WORK TO COMPLETE: Take the entries below and reproduce exactly the portion that begins at the line containing "7. Click the" and ends at the line containing "shooting type trajectory optimization.", keeping both ends, dropping pictures, and adding nothing else.

=====

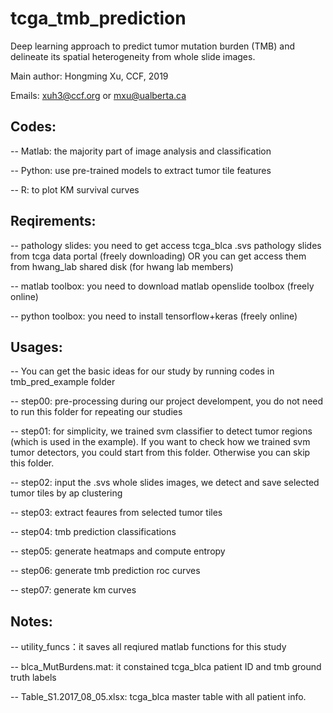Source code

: # tcga_tmb_prediction
Deep learning approach to predict tumor mutation burden (TMB) and delineate its spatial heterogeneity from whole slide images.

Main author: Hongming Xu, CCF, 2019

Emails: xuh3@ccf.org or mxu@ualberta.ca

## Codes:
-- Matlab: the majority part of image analysis and classification

-- Python: use pre-trained models to extract tumor tile features

-- R: to plot KM survival curves

## Reqirements:
-- pathology slides: you need to get access tcga_blca .svs pathology slides from tcga data portal (freely downloading) OR you can get access them from hwang_lab shared disk (for hwang lab members)

-- matlab toolbox: you need to download matlab openslide toolbox (freely online)

-- python toolbox: you need to install tensorflow+keras (freely online)

## Usages:
-- You can get the basic ideas for our study by running codes in tmb_pred_example folder

-- step00: pre-processing during our project develompent, you do not need to run this folder for repeating our studies

-- step01: for simplicity, we trained svm classifier to detect tumor regions (which is used in the example). If you want to check how we trained svm tumor detectors, you could start from this folder. Otherwise you can skip this folder.

-- step02: input the .svs whole slides images, we detect and save selected tumor tiles by ap clustering

-- step03: extract feaures from selected tumor tiles

-- step04: tmb prediction classifications

-- step05: generate heatmaps and compute entropy

-- step06: generate tmb prediction roc curves

-- step07: generate km curves

## Notes:
-- utility_funcs：it saves all reqiured matlab functions for this study

-- blca_MutBurdens.mat: it constained tcga_blca patient ID and tmb ground truth labels

-- Table_S1.2017_08_05.xlsx: tcga_blca master table with all patient info.

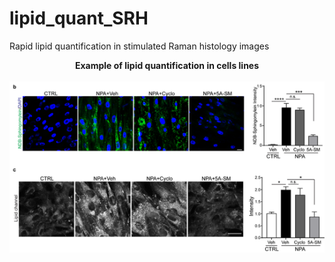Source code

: # lipid_quant_SRH
Rapid lipid quantification in stimulated Raman histology images 


<p align="center">
  <b>Example of lipid quantification in cells lines</b><br><br>
  <img src="results_example.tif" width="750">
</p>

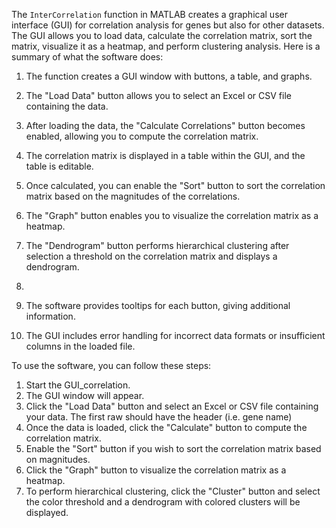 The `InterCorrelation` function in MATLAB creates a graphical user interface (GUI) for correlation analysis for genes but also for other datasets. The GUI allows you to load data, calculate the correlation matrix, sort the matrix, visualize it as a heatmap, and perform clustering analysis. Here is a summary of what the software does:

1. The function creates a GUI window with buttons, a table, and graphs.
2. The "Load Data" button allows you to select an Excel or CSV file containing the data.
3. After loading the data, the "Calculate Correlations" button becomes enabled, allowing you to compute the correlation matrix.
4. The correlation matrix is displayed in a table within the GUI, and the table is editable.
5. Once calculated, you can enable the "Sort" button to sort the correlation matrix based on the magnitudes of the correlations.
6. The "Graph" button enables you to visualize the correlation matrix as a heatmap.
7. The "Dendrogram" button performs hierarchical clustering after selection a threshold on the correlation matrix and displays a dendrogram.
8. 

8. The software provides tooltips for each button, giving additional information.
9. The GUI includes error handling for incorrect data formats or insufficient columns in the loaded file.

To use the software, you can follow these steps:
1. Start the GUI_correlation.
2. The GUI window will appear.
4. Click the "Load Data" button and select an Excel or CSV file containing your data. The first raw should have the header (i.e. gene name)
5. Once the data is loaded, click the "Calculate" button to compute the correlation matrix.
6. Enable the "Sort" button if you wish to sort the correlation matrix based on magnitudes.
7. Click the "Graph" button to visualize the correlation matrix as a heatmap.
8. To perform hierarchical clustering, click the "Cluster" button and select the color threshold and a dendrogram with colored clusters will be displayed.
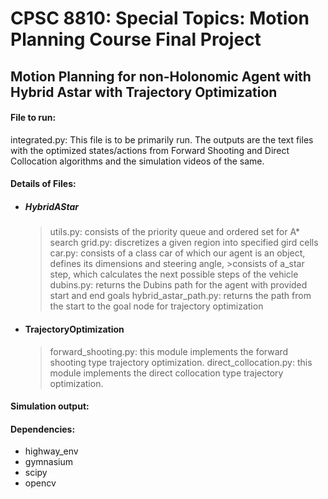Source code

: # CPSC 8810: Special Topics: Motion Planning Course Final Project
## Motion Planning for non-Holonomic Agent with Hybrid Astar with Trajectory Optimization

#### File to run:
integrated.py: This file is to be primarily run. The outputs are the text files with the optimized states/actions from Forward Shooting and Direct Collocation algorithms and the simulation videos of the same.

#### Details of Files:
* ##### HybridAStar
    >utils.py: consists of the priority queue and ordered set for A* search
    >grid.py: discretizes a given region into specified gird cells 
    >car.py: consists of a class car of which our agent is an object, defines its dimensions and steering angle, >consists of a_star step, which calculates the next possible steps of the vehicle 
    >dubins.py: returns the Dubins path for the agent with provided start and end goals
    hybrid_astar_path.py: returns the path from the start to the goal node for trajectory optimization
* #### TrajectoryOptimization
    >forward_shooting.py: this module implements the forward shooting type trajectory optimization.
    >direct_collocation.py: this module implements the direct collocation type trajectory optimization.

#### Simulation output:

#### Dependencies:
* highway_env
* gymnasium
* scipy
* opencv
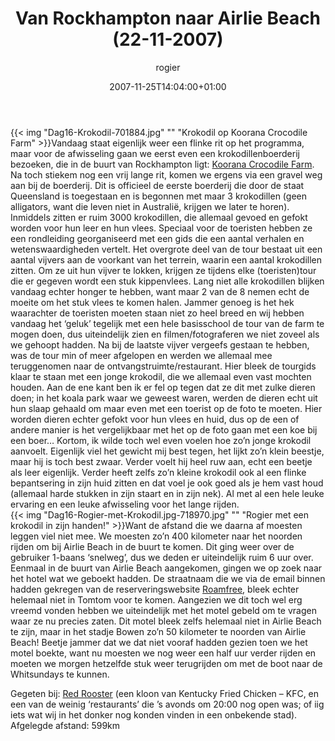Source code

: ﻿---
title: Van Rockhampton naar Airlie Beach (22-11-2007)
author: rogier
type: post
date: 2007-11-25T14:04:00+01:00
url: /weblog/2007/11/25/van-rockhampton-naar-airlie-beach-22-11-2007/
commentFolder: 2007-11-25-van-rockhampton-naar-airlie-beach-22-11-2007
categories:
- Vakantie
tags:
- Australie
resources:
- src: Dag16-Krokodil-701884.jpg
  title: Krokodil op Koorana Crocodile Farm
- src: Dag16-Rogier-met-Krokodil.jpg-718970.jpg
  title: Rogier met een krokodil in zijn handen!

---
{{< img "Dag16-Krokodil-701884.jpg" ""  "Krokodil op Koorana Crocodile Farm" >}}Vandaag staat eigenlijk weer een flinke rit op het programma, maar voor de afwisseling gaan we eerst even een krokodillenboerderij bezoeken, die in de buurt van Rockhampton ligt: [Koorana Crocodile Farm](http://www.koorana.com.au). Na toch stiekem nog een vrij lange rit, komen we ergens via een gravel weg aan bij de boerderij. Dit is officieel de eerste boerderij die door de staat Queensland is toegestaan en is begonnen met maar 3 krokodillen (geen alligators, want die leven niet in Australië, krijgen we later te horen). Inmiddels zitten er ruim 3000 krokodillen, die allemaal gevoed en gefokt worden voor hun leer en hun vlees. Speciaal voor de toeristen hebben ze een rondleiding georganiseerd met een gids die een aantal verhalen en wetenswaardigheden vertelt. Het overgrote deel van de tour bestaat uit een aantal vijvers aan de voorkant van het terrein, waarin een aantal krokodillen zitten. Om ze uit hun vijver te lokken, krijgen ze tijdens elke (toeristen)tour die er gegeven wordt een stuk kippenvlees. Lang niet alle krokodillen blijken vandaag echter honger te hebben, want maar 2 van de 8 nemen echt de moeite om het stuk vlees te komen halen. Jammer genoeg is het hek waarachter de toeristen moeten staan niet zo heel breed en wij hebben vandaag het ‘geluk’ tegelijk met een hele basisschool de tour van de farm te mogen doen, dus uiteindelijk zien en filmen/fotograferen we niet zoveel als we gehoopt hadden. Na bij de laatste vijver vergeefs gestaan te hebben, was de tour min of meer afgelopen en werden we allemaal mee teruggenomen naar de ontvangstruimte/restaurant. Hier bleek de tourgids klaar te staan met een jonge krokodil, die we allemaal even vast mochten houden. Aan de ene kant ben ik er fel op tegen dat ze dit met zulke dieren doen; in het koala park waar we geweest waren, werden de dieren echt uit hun slaap gehaald om maar even met een toerist op de foto te moeten. Hier worden dieren echter gefokt voor hun vlees en huid, dus op de een of andere manier is het vergelijkbaar met het op de foto gaan met een koe bij een boer… Kortom, ik wilde toch wel even voelen hoe zo’n jonge krokodil aanvoelt. Eigenlijk viel het gewicht mij best tegen, het lijkt zo’n klein beestje, maar hij is toch best zwaar. Verder voelt hij heel ruw aan, echt een beetje als leer eigenlijk. Verder heeft zelfs zo’n kleine krokodil ook al een flinke bepantsering in zijn huid zitten en dat voel je ook goed als je hem vast houd (allemaal harde stukken in zijn staart en in zijn nek). Al met al een hele leuke ervaring en een leuke afwisseling voor het lange rijden.  
{{< img "Dag16-Rogier-met-Krokodil.jpg-718970.jpg" ""  "Rogier met een krokodil in zijn handen!" >}}Want de afstand die we daarna af moesten leggen viel niet mee. We moesten zo’n 400 kilometer naar het noorden rijden om bij Airlie Beach in de buurt te komen. Dit ging weer over de gebruiker 1-baans ‘snelweg’, dus we deden er uiteindelijk ruim 6 uur over. Eenmaal in de buurt van Airlie Beach aangekomen, gingen we op zoek naar het hotel wat we geboekt hadden. De straatnaam die we via de email binnen hadden gekregen van de reserveringswebsite [Roamfree](http://www.roamfree.com.au), bleek echter helemaal niet in Tomtom voor te komen. Aangezien we dit toch wel erg vreemd vonden hebben we uiteindelijk met het motel gebeld om te vragen waar ze nu precies zaten. Dit motel bleek zelfs helemaal niet in Airlie Beach te zijn, maar in het stadje Bowen zo’n 50 kilometer te noorden van Airlie Beach! Beetje jammer dat we dat niet vooraf hadden gezien toen we het motel boekte, want nu moesten we nog weer een half uur verder rijden en moeten we morgen hetzelfde stuk weer terugrijden om met de boot naar de Whitsundays te kunnen.  

Gegeten bij: [Red Rooster](http://www.redrooster.com.au) (een kloon van Kentucky Fried Chicken – KFC, en een van de weinig ‘restaurants’ die ’s avonds om 20:00 nog open was; of iig iets wat wij in het donker nog konden vinden in een onbekende stad).  
Afgelegde afstand: 599km

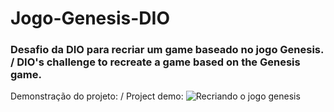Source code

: # Jogo-Genesis-DIO
### Desafio da DIO para recriar um game baseado no jogo Genesis. /  DIO's challenge to recreate a game based on the Genesis game.

Demonstração do projeto: / Project demo:
![Recriando o jogo genesis]()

=====

REPLY:
7. Click the "Graph" button to visualize the correlation matrix as a heatmap.
8. To perform hierarchical clustering, click the "Cluster" button and select the color threshold and a dendrogram with colored clusters will be displayed.
Source code

: # CPSC 8810: Special Topics: Motion Planning Course Final Project
## Motion Planning for non-Holonomic Agent with Hybrid Astar with Trajectory Optimization

#### File to run:
integrated.py: This file is to be primarily run. The outputs are the text files with the optimized states/actions from Forward Shooting and Direct Collocation algorithms and the simulation videos of the same.

#### Details of Files:
* ##### HybridAStar
    >utils.py: consists of the priority queue and ordered set for A* search
    >grid.py: discretizes a given region into specified gird cells 
    >car.py: consists of a class car of which our agent is an object, defines its dimensions and steering angle, >consists of a_star step, which calculates the next possible steps of the vehicle 
    >dubins.py: returns the Dubins path for the agent with provided start and end goals
    hybrid_astar_path.py: returns the path from the start to the goal node for trajectory optimization
* #### TrajectoryOptimization
    >forward_shooting.py: this module implements the forward shooting type trajectory optimization.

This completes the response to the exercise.